Understanding Developers' Reasoning about Privacy and Security - UMD - January 2015
Public Audience
PI(s): Katie Shilton, Elaine Shi, Charalampos Papamanthou, Mohit Tiwari
Researchers: Youngsam Park, Donal Heidenblad
PROJECT GOAL
Our goal is to discover, understand, and quantify challenges that developers face in writing secure and privacy preserving programs. Several research thrusts will enable this goal.
Qualitative studies of developers will discover cultural and workplace dynamics that encourage or discourage privacy and security by design. And experiments with alternative design schemas will test how to facilitate adoption.
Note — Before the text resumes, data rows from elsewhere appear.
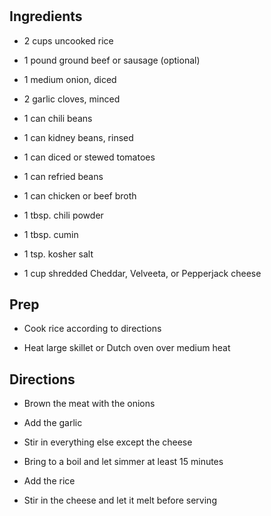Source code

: # 

## Ingredients

- 2 cups uncooked rice

- 1 pound ground beef or sausage (optional)

- 1 medium onion, diced

- 2 garlic cloves, minced

- 1 can chili beans

- 1 can kidney beans, rinsed

- 1 can diced or stewed tomatoes

- 1 can refried beans

- 1 can chicken or beef broth

- 1 tbsp. chili powder

- 1 tbsp. cumin

- 1 tsp. kosher salt

- 1 cup shredded Cheddar, Velveeta, or Pepperjack cheese

## Prep

- Cook rice according to directions

- Heat large skillet or Dutch oven over medium heat

## Directions

- Brown the meat with the onions

- Add the garlic

- Stir in everything else except the cheese

- Bring to a boil and let simmer at least 15 minutes

- Add the rice

- Stir in the cheese and let it melt before serving
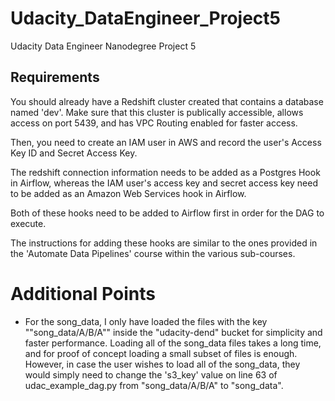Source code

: # Udacity_DataEngineer_Project5
Udacity Data Engineer Nanodegree Project 5


## Requirements
You should already have a Redshift cluster created that contains a database named 'dev'. Make sure that this cluster is publically accessible, allows
access on port 5439, and has VPC Routing enabled for faster access. 

Then, you need to create an IAM user in AWS and record the user's Access Key ID and Secret Access Key. 

The redshift connection information needs to be added as a Postgres Hook in Airflow, whereas the IAM user's access key and secret access key need to be
added as an Amazon Web Services hook in Airflow. 

Both of these hooks need to be added to Airflow first in order for the DAG to execute. 

The instructions for adding these hooks are similar to the ones provided in the 'Automate Data Pipelines' course within the various sub-courses. 


# Additional Points

* For the song_data, I only have loaded the files with the key ""song_data/A/B/A"" inside the "udacity-dend" bucket for simplicity and faster performance. 
Loading all of the song_data files takes a long time, and for proof of concept loading a small subset of files is enough. However, in case the user wishes
to load all of the song_data, they would simply need to change the 's3_key' value on line 63 of udac_example_dag.py from "song_data/A/B/A" to "song_data". 

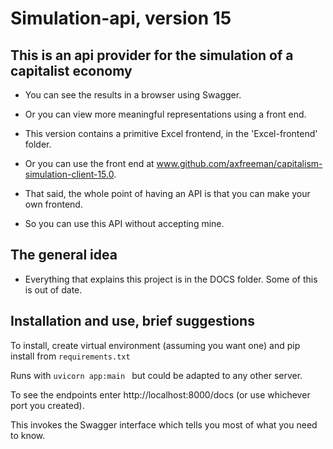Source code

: # Simulation-api, version 15
## This is an api provider for the simulation of a capitalist economy 
* You can see the results in a browser using Swagger.  
    
* Or you can view more meaningful representations using a front end.  
* This version contains a primitive Excel frontend, in the 'Excel-frontend' folder.  
* Or you can use the front end at www.github.com/axfreeman/capitalism-simulation-client-15.0. 
  
* That said, the whole point of having an API is that you can make your own frontend.  
  
* So you can use this API without accepting mine.  

## The general idea
* Everything that explains this project is in the DOCS folder. Some of this is out of date. 

## Installation and use, brief suggestions  

To install, create virtual environment (assuming you want one) and pip install from ``requirements.txt``  

Runs with ``uvicorn app:main `` but could be adapted to any other server.  

To see the endpoints enter http://localhost:8000/docs (or use whichever port you created).  

This invokes the Swagger interface which tells you most of what you need to know.  



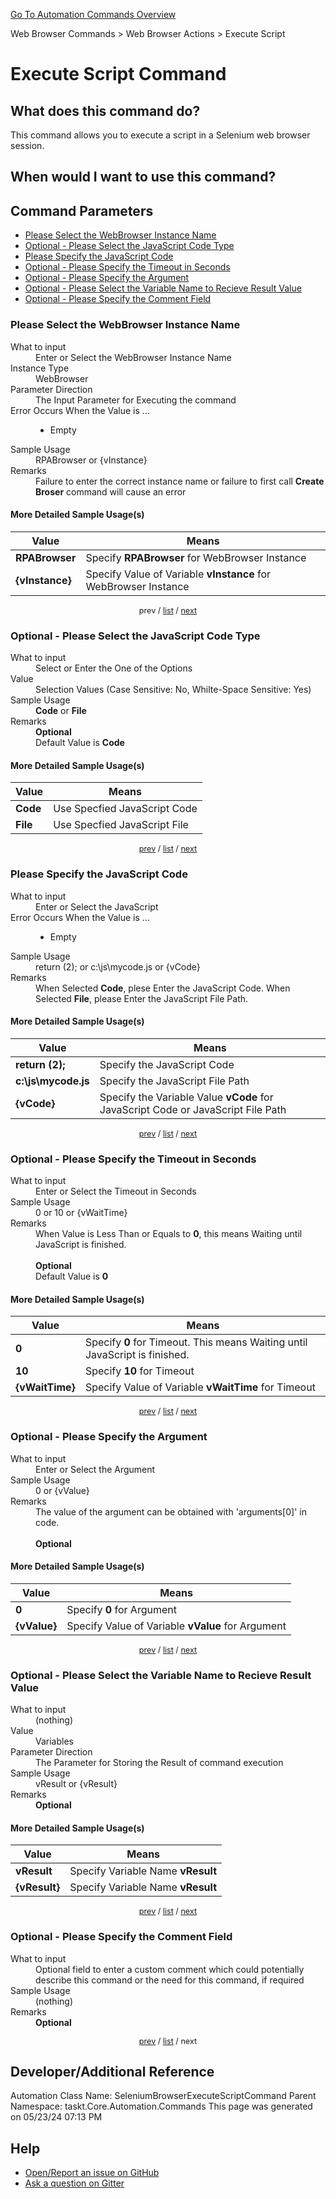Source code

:<!--TITLE: Execute Script Command -->
<!-- SUBTITLE: a command in the Web Browser Commands group. -->
[Go To Automation Commands Overview](/automation-commands.md)


Web Browser Commands &gt; Web Browser Actions &gt; Execute Script


# Execute Script Command


## What does this command do?
This command allows you to execute a script in a Selenium web browser session.


## When would I want to use this command?



<a id="param_list"></a>
## Command Parameters
- [Please Select the WebBrowser Instance Name](#param_0)
- [Optional - Please Select the JavaScript Code Type](#param_1)
- [Please Specify the JavaScript Code](#param_2)
- [Optional - Please Specify the Timeout in Seconds](#param_3)
- [Optional - Please Specify the Argument](#param_4)
- [Optional - Please Select the Variable Name to Recieve Result Value](#param_5)
- [Optional - Please Specify the Comment Field](#param_6)


<a id="param_0"></a>
### Please Select the WebBrowser Instance Name


<dl>
<dt>What to input</dt><dd>Enter or Select the WebBrowser Instance Name</dd>
<dt>Instance Type</dt><dd>WebBrowser</dd>
<dt>Parameter Direction</dt><dd>The Input Parameter for Executing the command</dd>
<dt>Error Occurs When the Value is ...</dt><dd><ul>
<li>Empty</li>
</ul></dd>
<dt>Sample Usage</dt><dd>RPABrowser or {vInstance}</dd>
<dt>Remarks</dt><dd>Failure to enter the correct instance name or failure to first call <strong>Create Broser</strong> command will cause an error</dd>
</dl>




#### More Detailed Sample Usage(s)
| Value | Means |
|---|---|
| <strong>RPABrowser</strong> | Specify **RPABrowser** for WebBrowser Instance |
| <strong>{vInstance}</strong> | Specify Value of Variable **vInstance** for WebBrowser Instance |


<div style="font-size: 90%; text-align: center">


prev / [list](#param_list) / [next](#param_1)


</div>


<a id="param_1"></a>
### Optional - Please Select the JavaScript Code Type


<dl>
<dt>What to input</dt><dd>Select or Enter the One of the Options</dd>
<dt>Value</dt><dd>Selection Values (Case Sensitive: No, Whilte-Space Sensitive: Yes)</dd>
<dt>Sample Usage</dt><dd><strong>Code</strong> or  <strong>File</strong></dd>
<dt>Remarks</dt><dd><strong>Optional</strong><br>Default Value is <strong>Code</strong></dd>
</dl>




#### More Detailed Sample Usage(s)
| Value | Means |
|---|---|
| <strong>Code</strong> | Use Specfied JavaScript Code |
| <strong>File</strong> | Use Specfied JavaScript File |


<div style="font-size: 90%; text-align: center">


[prev](#param_1) / [list](#param_list) / [next](#param_2)


</div>


<a id="param_2"></a>
### Please Specify the JavaScript Code


<dl>
<dt>What to input</dt><dd>Enter or Select the JavaScript</dd>
<dt>Error Occurs When the Value is ...</dt><dd><ul>
<li>Empty</li>
</ul></dd>
<dt>Sample Usage</dt><dd>return (2); or c:\js\mycode.js or {vCode}</dd>
<dt>Remarks</dt><dd>When Selected <strong>Code</strong>, plese Enter the JavaScript Code.
When Selected <strong>File</strong>, please Enter the JavaScript File Path.</dd>
</dl>




#### More Detailed Sample Usage(s)
| Value | Means |
|---|---|
| <strong>return (2);</strong> | Specify the JavaScript Code |
| <strong>c:\js\mycode.js</strong> | Specify the JavaScript File Path |
| <strong>{vCode}</strong> | Specify the Variable Value **vCode** for JavaScript Code or JavaScript File Path |


<div style="font-size: 90%; text-align: center">


[prev](#param_2) / [list](#param_list) / [next](#param_3)


</div>


<a id="param_3"></a>
### Optional - Please Specify the Timeout in Seconds


<dl>
<dt>What to input</dt><dd>Enter or Select the Timeout in Seconds</dd>
<dt>Sample Usage</dt><dd>0 or 10 or {vWaitTime}</dd>
<dt>Remarks</dt><dd>When Value is Less Than or Equals to <strong>0</strong>, this means Waiting until JavaScript is finished.<br><br>
<strong>Optional</strong><br>Default Value is <strong>0</strong></dd>
</dl>




#### More Detailed Sample Usage(s)
| Value | Means |
|---|---|
| <strong>0</strong> | Specify **0** for Timeout. This means Waiting until JavaScript is finished. |
| <strong>10</strong> | Specify **10** for Timeout |
| <strong>{vWaitTime}</strong> | Specify Value of Variable **vWaitTime** for Timeout |


<div style="font-size: 90%; text-align: center">


[prev](#param_3) / [list](#param_list) / [next](#param_4)


</div>


<a id="param_4"></a>
### Optional - Please Specify the Argument


<dl>
<dt>What to input</dt><dd>Enter or Select the Argument</dd>
<dt>Sample Usage</dt><dd>0 or {vValue}</dd>
<dt>Remarks</dt><dd>The value of the argument can be obtained with 'arguments[0]' in code.<br><br>
<strong>Optional</strong><br></dd>
</dl>




#### More Detailed Sample Usage(s)
| Value | Means |
|---|---|
| <strong>0</strong> | Specify **0** for Argument |
| <strong>{vValue}</strong> | Specify Value of Variable **vValue** for Argument |


<div style="font-size: 90%; text-align: center">


[prev](#param_4) / [list](#param_list) / [next](#param_5)


</div>


<a id="param_5"></a>
### Optional - Please Select the Variable Name to Recieve Result Value


<dl>
<dt>What to input</dt><dd>(nothing)</dd>
<dt>Value</dt><dd>Variables</dd>
<dt>Parameter Direction</dt><dd>The Parameter for Storing the Result of command execution</dd>
<dt>Sample Usage</dt><dd>vResult or {vResult}</dd>
<dt>Remarks</dt><dd><strong>Optional</strong><br></dd>
</dl>




#### More Detailed Sample Usage(s)
| Value | Means |
|---|---|
| <strong>vResult</strong> | Specify Variable Name **vResult** |
| <strong>{vResult}</strong> | Specify Variable Name **vResult** |


<div style="font-size: 90%; text-align: center">


[prev](#param_5) / [list](#param_list) / [next](#param_6)


</div>


<a id="param_6"></a>
### Optional - Please Specify the Comment Field


<dl>
<dt>What to input</dt><dd>Optional field to enter a custom comment which could potentially describe this command or the need for this command, if required</dd>
<dt>Sample Usage</dt><dd>(nothing)</dd>
<dt>Remarks</dt><dd><strong>Optional</strong><br></dd>
</dl>




<div style="font-size: 90%; text-align: center">


[prev](#param_6) / [list](#param_list) / next


</div>


## Developer/Additional Reference
Automation Class Name: SeleniumBrowserExecuteScriptCommand
Parent Namespace: taskt.Core.Automation.Commands
This page was generated on 05/23/24 07:13 PM


## Help
- [Open/Report an issue on GitHub](https://github.com/rcktrncn/taskt/issues/new)
- [Ask a question on Gitter](https://gitter.im/taskt-rpa/Lobby)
Understanding design settings:
Interviews with, and observations of, application developers will discover factors within design settings (such as work practices, institutional arrangements, or social norms) which encourage developers to value privacy and security design, and adopt techniques to protect privacy and security. We will conduct interviews with professional developers in a diversity of development settings (small and large companies, contractors and independent developers) in Washington DC and Silicon Valley. And we will observe design meetings at companies as well as hackathons. Analyzing field notes and transcripts of interviews will reveal how developers discover and learn about new privacy and security techniques, what encourages developers to adopt new privacy and security practices, and how application developers make choices between privacy, security and other priorities.
Facilitating adoption:
Techniques such as information flow control can offer strong privacy guarantees but have failed to achieve traction among developers. Concepts such as lattices of security labels and scrubbing implicit flow leaks from programs require developers to learn security concepts in order to work correctly on an information flow secure platform (Jif, Flume). We have developed an alternative scheme called Bubbles that requires developers to partition their apps based on functionality (analogous to a model-view-controller pattern) instead of using labels and information-flow secure compilers. We will conduct developer studies using A-B testing to determine the ease of programming using information flow versus our programming model. Similarly, we will study design patterns for security features in applications. For example, privilege separation in applications, key management in a distributed application, mandatory access control policies for app components. These design patterns will enable even non-security-expert developers to write secure & private applications by default.
HARD PROBLEM(S) ADDRESSED
Development of models of human behavior that enable the design, modeling, and analysis of systems with specified security properties.
Human behavior
PUBLICATIONS
Papers published in this quarter as a result of this research. Include title, author(s), venue published/presented, and a short description or abstract. Identify which hard problem(s) the publication addressed. Papers that have not yet been published should be reported in region 2 below.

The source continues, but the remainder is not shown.